Stored data:
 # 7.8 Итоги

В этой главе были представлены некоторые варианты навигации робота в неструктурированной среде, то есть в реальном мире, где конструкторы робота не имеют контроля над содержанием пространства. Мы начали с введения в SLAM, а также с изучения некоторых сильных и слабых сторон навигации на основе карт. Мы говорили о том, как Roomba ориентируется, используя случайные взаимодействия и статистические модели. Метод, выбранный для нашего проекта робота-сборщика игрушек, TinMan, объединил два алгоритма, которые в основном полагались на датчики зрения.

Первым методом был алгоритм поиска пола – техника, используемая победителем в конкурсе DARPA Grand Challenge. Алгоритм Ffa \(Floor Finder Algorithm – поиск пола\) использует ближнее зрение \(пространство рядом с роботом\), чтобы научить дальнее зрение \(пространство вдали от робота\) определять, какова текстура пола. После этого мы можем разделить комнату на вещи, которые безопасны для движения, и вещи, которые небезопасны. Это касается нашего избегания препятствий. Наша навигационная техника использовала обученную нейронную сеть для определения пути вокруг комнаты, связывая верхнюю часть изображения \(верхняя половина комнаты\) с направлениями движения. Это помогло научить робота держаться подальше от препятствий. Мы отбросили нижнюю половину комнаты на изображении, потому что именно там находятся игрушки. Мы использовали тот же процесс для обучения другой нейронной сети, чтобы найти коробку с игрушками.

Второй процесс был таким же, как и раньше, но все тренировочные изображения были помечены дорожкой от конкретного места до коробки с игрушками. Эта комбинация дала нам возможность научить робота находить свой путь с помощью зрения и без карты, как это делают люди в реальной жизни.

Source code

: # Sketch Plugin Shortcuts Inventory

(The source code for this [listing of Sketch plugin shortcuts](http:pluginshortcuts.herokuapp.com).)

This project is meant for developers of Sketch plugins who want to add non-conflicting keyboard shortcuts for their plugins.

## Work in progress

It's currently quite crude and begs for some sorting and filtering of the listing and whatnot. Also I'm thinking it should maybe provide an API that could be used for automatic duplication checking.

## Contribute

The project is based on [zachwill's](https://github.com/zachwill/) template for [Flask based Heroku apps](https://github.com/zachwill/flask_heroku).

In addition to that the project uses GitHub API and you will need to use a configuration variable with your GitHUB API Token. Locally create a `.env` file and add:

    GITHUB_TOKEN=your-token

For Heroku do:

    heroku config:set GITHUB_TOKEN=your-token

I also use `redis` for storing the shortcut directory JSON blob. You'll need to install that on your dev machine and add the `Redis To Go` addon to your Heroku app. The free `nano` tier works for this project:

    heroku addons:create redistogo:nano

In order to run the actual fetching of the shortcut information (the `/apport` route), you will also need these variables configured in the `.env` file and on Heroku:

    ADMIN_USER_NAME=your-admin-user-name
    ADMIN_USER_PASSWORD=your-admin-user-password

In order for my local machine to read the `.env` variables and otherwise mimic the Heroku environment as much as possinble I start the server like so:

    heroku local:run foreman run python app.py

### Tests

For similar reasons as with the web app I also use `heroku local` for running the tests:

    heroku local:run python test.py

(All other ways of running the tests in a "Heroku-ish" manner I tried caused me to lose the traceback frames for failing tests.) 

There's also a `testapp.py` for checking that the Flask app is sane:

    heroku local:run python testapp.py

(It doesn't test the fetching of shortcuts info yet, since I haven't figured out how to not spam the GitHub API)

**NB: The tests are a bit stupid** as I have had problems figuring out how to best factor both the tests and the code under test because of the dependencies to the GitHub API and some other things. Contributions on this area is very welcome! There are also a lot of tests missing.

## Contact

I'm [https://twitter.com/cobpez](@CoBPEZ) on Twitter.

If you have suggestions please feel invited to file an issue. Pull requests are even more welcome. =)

PROBLEM STATEMENT: Your answer should be a single number: the count of lines in the records that contain "которые".

RESULT: 2